"Unheralded King"
James Intveld
Somewhere Down the Road
*Molenaart*


The best music takes you places, both inside and outside of yourself. As its name suggests, James Intveld's third release, Somewhere Down the Road, does just that, and you may never want to leave. You'll be afraid to turn off your stereo, lest you forever close the door to the albums power of revelation. One thing yet to be revealed is why local veteran Intveld isn't a huge star. Sure, maybe his traditional country/rockabilly troubadour style just doesn't play to the masses in 2000 like it might have in 1955 - the kids don't get it, and the old-timers have stopped listening. But that won't convince anyone who's seen him perform live to his typically cross-generational audience (especially at an all-ages event like a street fair), entrancing all kinds, from 8 to 80. This is classic stuff in the truest sense, out of its time, yet timeless all the same.

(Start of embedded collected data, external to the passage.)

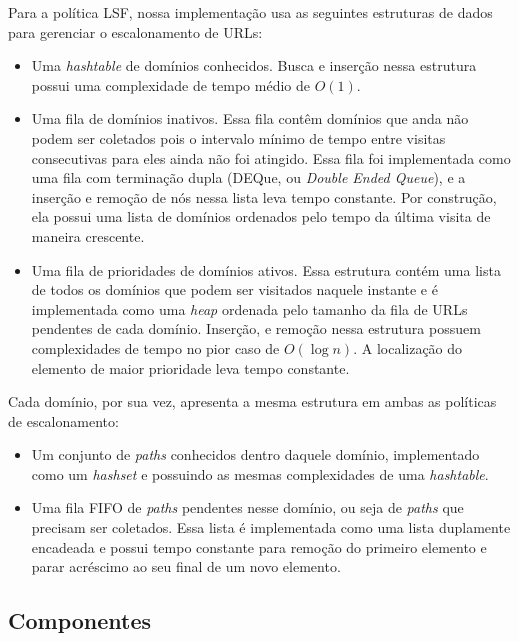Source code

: \documentclass[10pt,twocolumn]{article}
\begin{document}
Para a política LSF, nossa implementação usa as seguintes estruturas de
dados para gerenciar o escalonamento de URLs:

\begin{itemize}

\item Uma \emph{hashtable} de domínios conhecidos. Busca e inserção
nessa estrutura possui uma complexidade de tempo médio de \(O\left(1 
\right)\).

\item Uma fila de domínios inativos. Essa fila contêm domínios que
anda não podem ser coletados pois o intervalo mínimo de tempo entre
visitas consecutivas para eles ainda não foi atingido. Essa fila foi
implementada como uma fila com terminação dupla (DEQue, ou \emph{Double
Ended Queue}), e a inserção e remoção de nós nessa lista leva tempo
constante. Por construção, ela possui uma lista de domínios ordenados
pelo tempo da última visita de maneira crescente.

\item Uma fila de prioridades de domínios ativos. Essa estrutura contém
uma lista de todos os domínios que podem ser visitados naquele instante
e é implementada como uma \emph{heap} ordenada pelo tamanho da fila de
URLs pendentes de cada domínio. Inserção, e remoção nessa estrutura
possuem complexidades de tempo no pior caso de \(O\left(\log n\right)\).
A localização do elemento de maior prioridade leva tempo constante.

\end{itemize}


Cada domínio, por sua vez, apresenta a mesma estrutura em ambas as
políticas de escalonamento:
\begin{itemize}
\item Um conjunto de \emph{paths} conhecidos dentro daquele domínio,
implementado como um \emph{hashset} e possuindo as mesmas complexidades
de uma \emph{hashtable}.
\item Uma fila FIFO de \emph{paths} pendentes nesse domínio, ou seja de
\emph{paths} que precisam ser coletados. Essa lista é implementada como
uma lista duplamente encadeada e possui tempo constante para remoção do
primeiro elemento e parar acréscimo ao seu final de um novo elemento.
\end{itemize}


\subsection{Componentes}
\end{document}
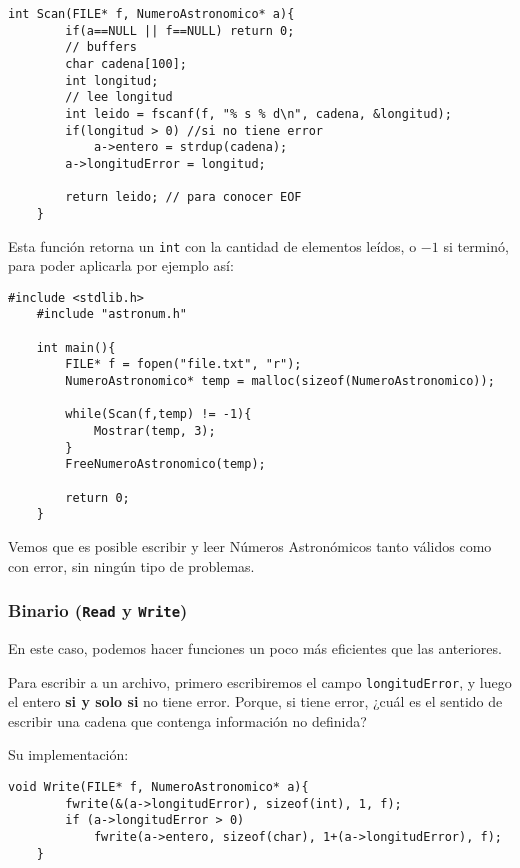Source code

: \documentclass[a4paper, 12pt]{article}
\begin{document}
\begin{lstlisting}[style=C]
    int Scan(FILE* f, NumeroAstronomico* a){
        if(a==NULL || f==NULL) return 0;
        // buffers
        char cadena[100];
        int longitud;
        // lee longitud
        int leido = fscanf(f, "% s % d\n", cadena, &longitud);
        if(longitud > 0) //si no tiene error
            a->entero = strdup(cadena);
        a->longitudError = longitud;
    
        return leido; // para conocer EOF
    }
\end{lstlisting}

Esta función retorna un \verb|int| con la cantidad de elementos leídos, o $-1$ si terminó, para poder aplicarla por ejemplo así:

\begin{lstlisting}[style=C]
    #include <stdlib.h>
    #include "astronum.h"
    
    int main(){
        FILE* f = fopen("file.txt", "r");
        NumeroAstronomico* temp = malloc(sizeof(NumeroAstronomico));
        
        while(Scan(f,temp) != -1){
            Mostrar(temp, 3);
        }
        FreeNumeroAstronomico(temp);
        
        return 0;
    }
\end{lstlisting}

Vemos que es posible escribir y leer Números Astronómicos tanto válidos como con error, sin ningún tipo de problemas.

\subsubsection{Binario (\texttt{Read} y \texttt{Write})} \label{persistencia-binario}

En este caso, podemos hacer funciones un poco más eficientes que las anteriores.

Para escribir a un archivo, primero escribiremos el campo \texttt{longitudError}, y luego el entero \textbf{si y solo si} no tiene error. Porque, si tiene error, ¿cuál es el sentido de escribir una cadena que contenga información no definida?

Su implementación:

\begin{lstlisting}[style=C]
    void Write(FILE* f, NumeroAstronomico* a){
        fwrite(&(a->longitudError), sizeof(int), 1, f);
        if (a->longitudError > 0)
            fwrite(a->entero, sizeof(char), 1+(a->longitudError), f);
    }
\end{lstlisting}
\end{document}
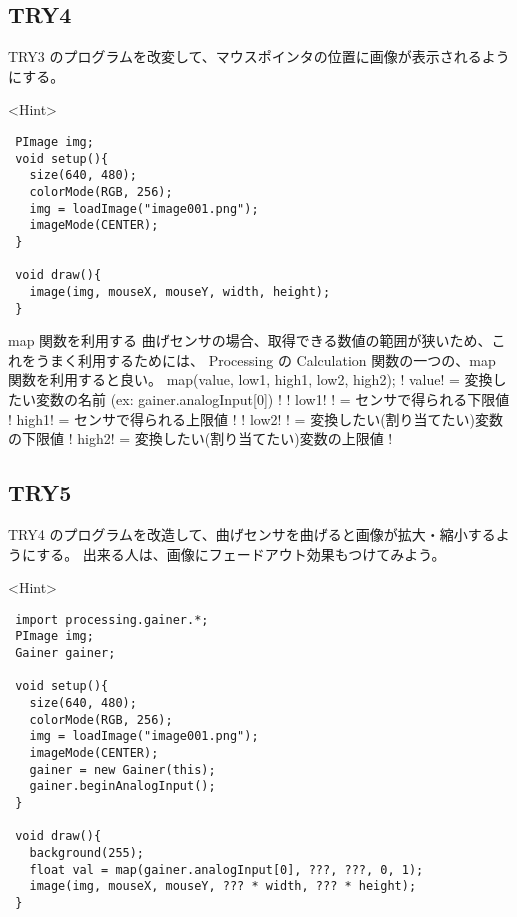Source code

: \documentclass[11pt,a4paper]{jarticle}
\begin{document}
\subsection*{TRY4}
TRY3 のプログラムを改変して、マウスポインタの位置に画像が表示されるようにする。

<Hint>
\begin{lstlisting}
 PImage img;
 void setup(){
   size(640, 480);
   colorMode(RGB, 256);
   img = loadImage("image001.png");
   imageMode(CENTER);
 }
 
 void draw(){
   image(img, mouseX, mouseY, width, height);
 } 
\end{lstlisting}


map 関数を利用する
 曲げセンサの場合、取得できる数値の範囲が狭いため、これをうまく利用するためには、
Processing の Calculation 関数の一つの、map 関数を利用すると良い。
map(value, low1, high1, low2, high2);
! value! = 変換したい変数の名前 (ex: gainer.analogInput[0])
  ! 
! low1! ! = センサで得られる下限値
! high1! = センサで得られる上限値
  ! 
! low2! ! = 変換したい(割り当てたい)変数の下限値
! high2! = 変換したい(割り当てたい)変数の上限値
  !
  
\subsection*{TRY5}
TRY4 のプログラムを改造して、曲げセンサを曲げると画像が拡大・縮小するようにする。
出来る人は、画像にフェードアウト効果もつけてみよう。

<Hint>
\begin{lstlisting}
 import processing.gainer.*;
 PImage img;
 Gainer gainer;

 void setup(){
   size(640, 480);
   colorMode(RGB, 256);
   img = loadImage("image001.png");
   imageMode(CENTER);
   gainer = new Gainer(this);
   gainer.beginAnalogInput();
 }
 
 void draw(){
   background(255);
   float val = map(gainer.analogInput[0], ???, ???, 0, 1);
   image(img, mouseX, mouseY, ??? * width, ??? * height);
 }
\end{lstlisting}
\end{document}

Intveld wrote or co-wrote most of the material on Somewhere, he also co-produced (with Michael Turner) and of course, played a range of instruments (guitars, upright and electric bass, drums, piano, organ, and mandolin). He's given us an album to get lost in, with songs that demand your attention, refusing to blend into the atmosphere. It's near impossible to listen to Intveld's music and not form an emotional connection.

It's on the ballads in particular that he really gets to you, in a way that might embarrass the usually unsentimental. The sparse and haunting "Sinner's Prayer" could make an athiest ask for God's grace, and even cynics and those who loathe love songs will cry out for every single lover ever lost to them after hearing "Love Calls,""What About You," or "If I Should Lose You." On this last one, Intveld's silky voice confesses "If I should lose you where would I be?/All my tomorrows would mean nothing to me/Like falling from heaven on a broken wing/Because if I would lose you/I would lose everything," tears are bound to flow; no doubt thousands of women would pledge anything to be the "you" referred to in the song.

Admittedly, it sounds like pure hocum - and in less able hands, it absolutely would be. But there's something to Intveld's earnestness thats undeniable: add that to his impeccable phrasing, the evocative and skilled playing by him and his band, and the full, clear production, and the music never vears over the edge into bombast.

Intveld's one of the last old-school, swoonworthy idols we have left. It certainly helps that he's quite a handsome fellow, but thats not the root of his appeal; he could look like he was run over by a truck and still have that soul-stirring power. It's in the voice and in every note.